Committed playing in an all-too-rarely recorded cycle
The Strad Issue: April 2022
Description: Committed playing in an all-too-rarely recorded cycle
Musicians: Modigliani Quartet
Works: Schubert: Complete String Quartets
Catalogue number: Mirare MIR 588 (5 CDs)
As far as most music lovers are concerned, there are three-and-a-bit Schubert string quartets – the trio of magnificent works he composed towards the end of his life, plus the single-movement Quartettsatz of 1820. Perhaps that’s not a surprise, as the eleven quartets he created during his teens are a ragtag collection, owing more to youthful ambition and experimentation than to single-minded development of the form. While Schubert’s symphonies of the same period display an emerging maturity and individuality even as they wear their influences rather obviously, there is little in the quartets of the same period that displays a similar level of assurance, for all that the evolution in the young composer’s confidence, command and character is palpable as they progress.

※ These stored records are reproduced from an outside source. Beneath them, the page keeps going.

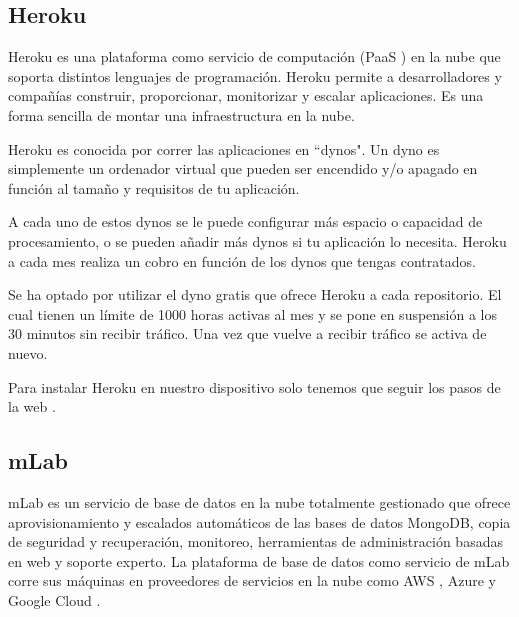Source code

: 

\subsection{ Heroku }

Heroku es una plataforma como servicio de computación (PaaS \cite{URL::PaaS}) en la nube que soporta distintos lenguajes de programación. Heroku permite a desarrolladores y compañías construir, proporcionar, monitorizar y escalar aplicaciones. Es una forma sencilla de montar una infraestructura en la nube.

Heroku es conocida por correr las aplicaciones en ``dynos". Un dyno es simplemente un ordenador virtual que pueden ser encendido y/o apagado en función al tamaño y requisitos de tu aplicación.

A cada uno de estos dynos se le puede configurar más espacio o capacidad de procesamiento, o se pueden añadir más dynos si tu aplicación lo necesita. Heroku a cada mes realiza un cobro en función de los dynos que tengas contratados. 

Se ha optado por utilizar el dyno gratis que ofrece Heroku a cada repositorio. El cual tienen un límite de 1000 horas activas al mes y se pone en suspensión a los 30 minutos sin recibir tráfico. Una vez que vuelve a recibir tráfico se activa de nuevo.    

Para instalar Heroku en nuestro dispositivo solo tenemos que seguir los pasos de la web \cite{URL::HerokuCLI}.


\subsection{ mLab }

mLab es un servicio de base de datos en la nube totalmente gestionado que ofrece aprovisionamiento y escalados automáticos de las bases de datos MongoDB, copia de seguridad y recuperación, monitoreo, herramientas de administración basadas en web y soporte experto. La plataforma de base de datos como servicio de mLab corre sus máquinas en proveedores de servicios en la nube como AWS \cite{URL::aws}, Azure \cite{URL::Azure} y Google Cloud \cite{URL::GoogleCloud}.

Accordingly, these early works are conspicuous by their almost complete absence from concert programmes, and usually only turn up on disc as necessary components in ‘complete quartets’ projects such as this one from the Modigliani Quartet. The appearance of all 15 works in a single slimline box from such an estimable ensemble, too, is long overdue. In addition, Mirare provides an ideal soundstage (in three venues in France, Switzerland and Germany), allowing enough space around the four players for the sound to bloom but coming in close enough that each individual instrumental line is heard with due clarity. Combine that with these players’ fastidious attention to Schubert’s markings and you have perhaps the finest possible case for these all but forgotten works.

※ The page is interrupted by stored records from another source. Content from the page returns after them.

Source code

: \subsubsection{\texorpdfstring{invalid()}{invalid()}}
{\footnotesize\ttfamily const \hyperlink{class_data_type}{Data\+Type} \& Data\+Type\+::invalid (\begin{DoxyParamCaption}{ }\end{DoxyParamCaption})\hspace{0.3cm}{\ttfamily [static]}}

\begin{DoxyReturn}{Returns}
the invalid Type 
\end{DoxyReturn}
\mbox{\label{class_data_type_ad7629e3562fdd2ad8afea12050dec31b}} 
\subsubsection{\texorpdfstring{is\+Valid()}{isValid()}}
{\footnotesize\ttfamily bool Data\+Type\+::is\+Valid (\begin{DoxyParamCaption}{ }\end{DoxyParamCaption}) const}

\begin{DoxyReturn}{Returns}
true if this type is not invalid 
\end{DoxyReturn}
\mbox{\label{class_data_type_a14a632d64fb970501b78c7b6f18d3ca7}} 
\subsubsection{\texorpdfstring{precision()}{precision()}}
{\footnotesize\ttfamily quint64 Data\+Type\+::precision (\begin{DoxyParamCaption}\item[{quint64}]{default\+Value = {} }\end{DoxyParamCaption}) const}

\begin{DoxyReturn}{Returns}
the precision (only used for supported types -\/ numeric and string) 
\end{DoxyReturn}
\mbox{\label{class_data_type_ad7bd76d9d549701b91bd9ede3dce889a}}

It’s in the mature quartets that any new recording comes up against stiff competition. While nobody is likely to be disappointed with the Quartettsatz, ‘Rosamunde’, ‘Death and the Maiden’ and G major quartets as presented here, some will have preferences for recordings that achieve greater intensity in the faster music or that more uncannily distil the enigmatic ambiguity of certain slow movements. The Modigliani players hardly put a proverbial foot wrong but their tendency is to open with a feeling of correctness and restraint, before allowing the music off the leash to build to its emotional peak. The A minor’s Menuetto can feel more forlorn than this, the D minor’s opening more furious, the ‘Death and the Maiden’ variations more otherworldly – for all the unanimity of articulation and hushed tone lavished upon the viol-like opening phrases of this celebrated movement.

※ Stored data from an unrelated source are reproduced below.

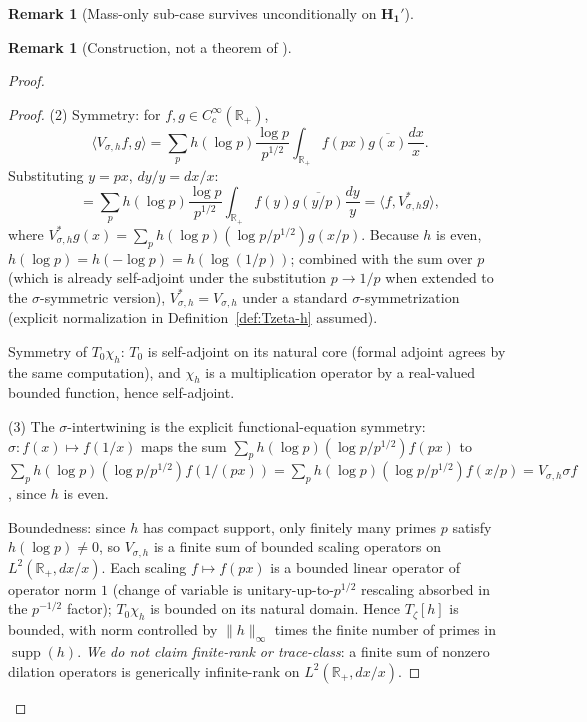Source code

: \documentclass[11pt, a4paper]{amsart}
\theoremstyle{definition}
\newtheorem{remark}[theorem]{Remark}
\newcommand{\R}{\mathbb{R}}
\begin{document}
\begin{remark}[Mass-only sub-case survives unconditionally on $\mathbf{H_1'}$]
\begin{remark}[Construction, not a theorem of \cite{CascadeEmbeddings}]
\begin{proof}
\begin{proof}
(2) Symmetry: for $f, g \in C_c^\infty(\R_+)$,
\[
  \langle V_{\sigma, h} f, g \rangle
  = \sum_p h(\log p) \frac{\log p}{p^{1/2}}
    \int_{\R_+} f(p x) \overline{g(x)} \frac{dx}{x}.
\]
Substituting $y = p x$, $dy/y = dx/x$:
\[
  = \sum_p h(\log p) \frac{\log p}{p^{1/2}}
    \int_{\R_+} f(y) \overline{g(y/p)} \frac{dy}{y}
  = \langle f, V_{\sigma, h}^* g \rangle,
\]
where $V_{\sigma, h}^* g(x) = \sum_p h(\log p) (\log p / p^{1/2})
g(x/p)$. Because $h$ is even, $h(\log p) = h(-\log p) = h(\log(1/p))$;
combined with the sum over $p$ (which is already self-adjoint under
the substitution $p \to 1/p$ when extended to the
$\sigma$-symmetric version), $V_{\sigma, h}^* = V_{\sigma, h}$
under a standard $\sigma$-symmetrization (explicit normalization in
Definition~\ref{def:Tzeta-h} assumed).

Symmetry of $T_0 \chi_h$: $T_0$ is self-adjoint on its natural core
(formal adjoint agrees by the same computation), and $\chi_h$ is a
multiplication operator by a real-valued bounded function, hence
self-adjoint.

(3) The $\sigma$-intertwining is the explicit functional-equation
symmetry: $\sigma \colon f(x) \mapsto f(1/x)$ maps the sum
$\sum_p h(\log p) (\log p / p^{1/2}) f(p x)$ to
$\sum_p h(\log p) (\log p / p^{1/2}) f(1/(p x)) = \sum_p h(\log p)
(\log p / p^{1/2}) f(x/p) = V_{\sigma, h} \sigma f$, since
$h$ is even.

Boundedness: since $h$ has compact support, only finitely many
primes $p$ satisfy $h(\log p) \neq 0$, so $V_{\sigma, h}$ is a
finite sum of bounded scaling operators on $L^2(\R_+, dx/x)$.
Each scaling $f \mapsto f(p x)$ is a bounded linear operator of
operator norm $1$ (change of variable is unitary-up-to-$p^{1/2}$
rescaling absorbed in the $p^{-1/2}$ factor); $T_0 \chi_h$ is
bounded on its natural domain. Hence $T_\zeta[h]$ is bounded, with
norm controlled by $\|h\|_\infty$ times the finite number of
primes in $\operatorname{supp}(h)$. \emph{We do not claim
finite-rank or trace-class}: a finite sum of nonzero dilation
operators is generically infinite-rank on $L^2(\R_+, dx/x)$.
\end{proof}


\end{proof}
\end{remark}
\end{remark}
\end{document}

The G major, though, is a triumph from start to finish, instantly pitching the listener into the emotional turmoil of the opening Allegro’s major–minor vacillations and laying bare the harrowing nervous disintegration of the Andante. Lovers of these epoch-making and influential late works will have their favourites among the many recordings available but, for the whole story, the Modigliani Quartet proves an authoritative guide.